» **EXERCISE PROMPT**
Please tally the lines of the listing that hold the string "Mobile", and reply with that total only.

Segment Start: EXTRACTED INFORMATION

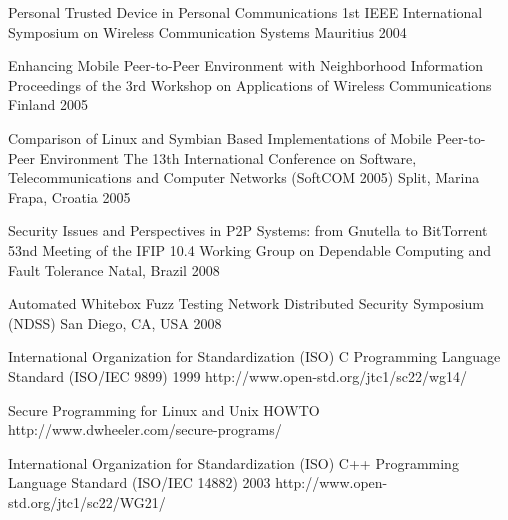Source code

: \begin{thebibliography}{9}
		{
			\BibAnd
			\BibAnd
			\BibAnd
			\BibAnd
			\BibAnd
			\BibAnd
			}
		{Personal Trusted Device in Personal Communications}
		{1st {IEEE} International Symposium on Wireless Communication Systems}
		{Mauritius}
		{2004}
	
		{
			\BibAnd
			}
		{Enhancing Mobile Peer-to-Peer Environment with Neighborhood Information}
		{Proceedings of the 3rd Workshop on Applications of Wireless Communications}
		{Finland}
		{2005}
	
		{
			\BibAnd
			\BibAnd
			}
		{Comparison of {L}inux and {S}ymbian Based Implementations of Mobile Peer-to-Peer Environment}
		{The 13th International Conference on Software, Telecommunications and Computer Networks ({SoftCOM} 2005)}
		{Split, Marina Frapa, Croatia}
		{2005}
	
		{}
		{Security Issues and Perspectives in P2P Systems: from Gnutella to BitTorrent}
		{53nd Meeting of the IFIP 10.4 Working Group on Dependable Computing and Fault Tolerance}
		{Natal, Brazil}
		{2008}
	
		{
			\BibAnd
			\BibAnd
			}
		{Automated Whitebox Fuzz Testing}
		{Network Distributed Security Symposium ({NDSS})}
		{San Diego, CA, USA}
		{2008}


		{International Organization for Standardization (ISO)}
		{{C} Programming Language Standard ({ISO/IEC} 9899)}
		{1999}
		{http://www.open-std.org/jtc1/sc22/wg14/}
		
		{}
		{Secure Programming for {L}inux and {U}nix {HOWTO}}
		{}
		{http://www.dwheeler.com/secure-programs/}
		
		{International Organization for Standardization (ISO)}
		{{C++} Programming Language Standard ({ISO/IEC} 14882)}
		{2003}
		{http://www.open-std.org/jtc1/sc22/WG21/}
		

\end{thebibliography}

Segment End: EXTRACTED INFORMATION

» **RESULT OF THE TASK**
2